Bize gelirsek; Sultan Abdulmecid ise Osmanlı'da kravat takan ilk padişah ünvanını taşıyor. Bir padişah tarafından takılan kravat ise bundan sonra aydınlar tarafından benimsenip kullanılan bir aksesuar halini alıyor.
Tarih boyunca eril simge haline gelmiş olan kravatı protesto etmek için, feminizmi benimseyen kadınlar 20. yy da gösteriler düzenliyor.

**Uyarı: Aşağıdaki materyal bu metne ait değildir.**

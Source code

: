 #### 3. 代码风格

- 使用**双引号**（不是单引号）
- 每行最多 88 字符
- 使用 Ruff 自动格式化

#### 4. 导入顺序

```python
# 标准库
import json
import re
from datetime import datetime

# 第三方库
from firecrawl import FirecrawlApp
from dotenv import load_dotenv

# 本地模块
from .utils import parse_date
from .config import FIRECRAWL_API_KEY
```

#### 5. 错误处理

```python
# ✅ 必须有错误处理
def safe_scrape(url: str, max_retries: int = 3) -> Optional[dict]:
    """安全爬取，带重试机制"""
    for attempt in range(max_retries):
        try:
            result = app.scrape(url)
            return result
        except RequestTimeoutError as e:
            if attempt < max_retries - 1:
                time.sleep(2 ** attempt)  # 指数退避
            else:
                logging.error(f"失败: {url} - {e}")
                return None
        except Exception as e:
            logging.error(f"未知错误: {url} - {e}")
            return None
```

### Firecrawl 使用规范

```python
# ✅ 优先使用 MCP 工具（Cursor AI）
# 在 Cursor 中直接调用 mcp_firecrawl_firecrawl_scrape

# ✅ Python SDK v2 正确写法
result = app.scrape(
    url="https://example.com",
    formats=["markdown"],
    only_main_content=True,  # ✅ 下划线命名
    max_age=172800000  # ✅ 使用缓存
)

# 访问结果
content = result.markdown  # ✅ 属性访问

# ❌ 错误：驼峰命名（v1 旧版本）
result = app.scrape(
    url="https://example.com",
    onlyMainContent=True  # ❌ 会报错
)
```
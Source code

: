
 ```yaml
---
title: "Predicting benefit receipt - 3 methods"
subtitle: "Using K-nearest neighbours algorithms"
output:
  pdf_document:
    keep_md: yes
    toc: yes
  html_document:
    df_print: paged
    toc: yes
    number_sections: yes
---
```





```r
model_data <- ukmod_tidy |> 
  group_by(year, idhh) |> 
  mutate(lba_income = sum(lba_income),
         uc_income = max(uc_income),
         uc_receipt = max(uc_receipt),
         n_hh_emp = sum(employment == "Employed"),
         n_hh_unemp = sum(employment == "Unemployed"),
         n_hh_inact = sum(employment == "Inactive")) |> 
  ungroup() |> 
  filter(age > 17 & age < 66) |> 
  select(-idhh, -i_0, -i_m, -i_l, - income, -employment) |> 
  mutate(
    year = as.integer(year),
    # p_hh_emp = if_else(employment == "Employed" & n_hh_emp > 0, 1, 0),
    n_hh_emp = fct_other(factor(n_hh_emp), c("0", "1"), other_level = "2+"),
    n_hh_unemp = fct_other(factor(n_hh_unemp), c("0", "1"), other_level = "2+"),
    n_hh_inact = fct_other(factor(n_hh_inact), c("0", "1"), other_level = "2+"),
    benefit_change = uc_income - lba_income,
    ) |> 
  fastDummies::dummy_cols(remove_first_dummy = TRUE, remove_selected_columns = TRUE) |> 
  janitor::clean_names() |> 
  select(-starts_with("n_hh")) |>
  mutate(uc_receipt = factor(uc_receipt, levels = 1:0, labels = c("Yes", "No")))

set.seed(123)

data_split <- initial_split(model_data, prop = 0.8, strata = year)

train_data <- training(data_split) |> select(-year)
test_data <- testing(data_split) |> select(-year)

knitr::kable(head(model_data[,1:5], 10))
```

Kravat ile vurgulanan eril gücün kibrini yıkmak, feministler için her zaman bir amaç oluyor.
Bu sezon, siyah kravatın kullanıldığı koleksiyonlarda, bu kibri hiçe sayan bir vurgu görüyoruz.
Kravat ile adeta bir hesaplaşma amacı taşıyan bu kullanımların, toplumun tarih boyunca kravat kullanımına yüklediği anlam yatıyor.
Kravatın, sadece takım elbise ile değil aynı zamanda abiyeler ile de bütünleştirilmesinin amacı kravatın içinde barındırdığı o maskülen gücü kırarak ,onu hayatın her alanına yaymak ve kravatın saygınlığını azaltmak. Böylece, salt eril güce ait bir simge olmaktan çıkarak cinsiyetler üstü bir aksesuar olmaya aday haline gelmiş olacak.
Kravatlı kombinlerin bu şekilde ortaya çıkışı kural yıkıcı bir hamle olarak tanımlanabilir.
Bu kombinler, çok keskin ve açık bir mesaj içeriyor.
Kravatı, hem de siyah renk bir kravatı günlük hayatta da kullanılabilir kılmak cinsiyet eşitsizliğine dair büyük bir meydan okuyuş içeriyor.